What the task requires – Pull out of the data below the stretch of lines bounded by the one containing "size is bounded" and the one containing "size $n \geq 32$", both bounds included, unchanged.

(Dataset entries)
------------------------------------

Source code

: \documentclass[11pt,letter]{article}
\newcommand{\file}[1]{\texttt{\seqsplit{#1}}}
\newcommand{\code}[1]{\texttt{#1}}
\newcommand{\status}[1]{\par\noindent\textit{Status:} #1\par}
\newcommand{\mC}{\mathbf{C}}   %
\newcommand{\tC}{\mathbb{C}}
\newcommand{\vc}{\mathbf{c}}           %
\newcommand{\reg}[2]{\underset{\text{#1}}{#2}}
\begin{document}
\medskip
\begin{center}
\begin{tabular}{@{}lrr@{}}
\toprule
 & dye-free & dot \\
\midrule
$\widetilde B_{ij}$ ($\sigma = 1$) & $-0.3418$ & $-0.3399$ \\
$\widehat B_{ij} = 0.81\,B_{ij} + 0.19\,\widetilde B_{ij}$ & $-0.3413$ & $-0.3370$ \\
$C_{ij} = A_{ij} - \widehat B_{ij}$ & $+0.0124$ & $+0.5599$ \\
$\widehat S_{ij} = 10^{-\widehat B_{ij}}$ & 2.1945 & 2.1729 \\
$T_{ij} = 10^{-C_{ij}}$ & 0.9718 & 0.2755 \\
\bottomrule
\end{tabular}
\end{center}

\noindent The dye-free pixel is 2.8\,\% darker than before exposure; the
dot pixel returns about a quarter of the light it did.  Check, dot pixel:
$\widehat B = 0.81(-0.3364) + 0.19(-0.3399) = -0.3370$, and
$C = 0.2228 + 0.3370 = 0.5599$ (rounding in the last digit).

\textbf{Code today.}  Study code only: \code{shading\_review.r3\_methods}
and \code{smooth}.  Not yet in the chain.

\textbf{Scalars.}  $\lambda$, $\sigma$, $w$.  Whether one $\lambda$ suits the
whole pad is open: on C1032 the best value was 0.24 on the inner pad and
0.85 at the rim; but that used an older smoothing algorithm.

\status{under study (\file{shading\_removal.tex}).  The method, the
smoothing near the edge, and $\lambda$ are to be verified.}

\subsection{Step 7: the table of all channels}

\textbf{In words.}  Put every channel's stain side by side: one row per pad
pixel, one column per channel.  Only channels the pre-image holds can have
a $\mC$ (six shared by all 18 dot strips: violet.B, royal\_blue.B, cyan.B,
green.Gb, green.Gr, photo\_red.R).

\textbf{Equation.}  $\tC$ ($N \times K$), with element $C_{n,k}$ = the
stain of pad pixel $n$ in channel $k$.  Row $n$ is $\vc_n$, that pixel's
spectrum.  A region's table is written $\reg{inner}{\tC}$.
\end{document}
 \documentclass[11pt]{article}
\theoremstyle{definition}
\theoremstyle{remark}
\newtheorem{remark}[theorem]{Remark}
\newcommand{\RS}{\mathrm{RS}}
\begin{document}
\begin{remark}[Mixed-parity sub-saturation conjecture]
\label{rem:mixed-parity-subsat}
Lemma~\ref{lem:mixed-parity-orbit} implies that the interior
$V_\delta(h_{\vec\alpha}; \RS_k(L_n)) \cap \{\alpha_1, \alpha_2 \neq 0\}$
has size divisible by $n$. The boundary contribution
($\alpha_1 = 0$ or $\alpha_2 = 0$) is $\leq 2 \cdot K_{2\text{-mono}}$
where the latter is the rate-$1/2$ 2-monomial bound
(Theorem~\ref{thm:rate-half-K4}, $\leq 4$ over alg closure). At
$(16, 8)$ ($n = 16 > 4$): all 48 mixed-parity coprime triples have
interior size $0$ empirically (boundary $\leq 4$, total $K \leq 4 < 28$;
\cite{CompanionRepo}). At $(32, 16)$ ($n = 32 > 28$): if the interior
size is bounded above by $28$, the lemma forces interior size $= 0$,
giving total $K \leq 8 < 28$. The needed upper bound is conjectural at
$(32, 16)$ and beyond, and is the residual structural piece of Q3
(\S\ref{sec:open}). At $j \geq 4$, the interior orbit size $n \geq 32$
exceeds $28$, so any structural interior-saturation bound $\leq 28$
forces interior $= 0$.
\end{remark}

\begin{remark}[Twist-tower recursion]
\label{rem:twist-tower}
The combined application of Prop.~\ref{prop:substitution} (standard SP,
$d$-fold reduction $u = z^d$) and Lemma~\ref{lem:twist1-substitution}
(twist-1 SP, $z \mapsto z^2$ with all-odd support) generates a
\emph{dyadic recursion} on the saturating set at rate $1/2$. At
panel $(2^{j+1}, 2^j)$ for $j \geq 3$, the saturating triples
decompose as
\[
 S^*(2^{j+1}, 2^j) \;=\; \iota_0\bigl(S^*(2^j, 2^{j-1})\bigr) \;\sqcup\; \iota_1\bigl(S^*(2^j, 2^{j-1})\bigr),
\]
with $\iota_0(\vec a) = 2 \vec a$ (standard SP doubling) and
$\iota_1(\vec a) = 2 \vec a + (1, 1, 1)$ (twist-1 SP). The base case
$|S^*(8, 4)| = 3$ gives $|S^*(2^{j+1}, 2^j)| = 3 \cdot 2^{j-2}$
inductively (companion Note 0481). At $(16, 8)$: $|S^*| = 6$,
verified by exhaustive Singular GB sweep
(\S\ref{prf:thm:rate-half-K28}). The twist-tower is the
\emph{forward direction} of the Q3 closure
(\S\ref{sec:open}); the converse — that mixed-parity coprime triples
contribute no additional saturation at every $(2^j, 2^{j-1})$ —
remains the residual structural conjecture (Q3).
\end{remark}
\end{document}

------------------------------------

Task response –
size is bounded above by $28$, the lemma forces interior size $= 0$,
giving total $K \leq 8 < 28$. The needed upper bound is conjectural at
$(32, 16)$ and beyond, and is the residual structural piece of Q3
(\S\ref{sec:open}). At $j \geq 4$, the interior orbit size $n \geq 32$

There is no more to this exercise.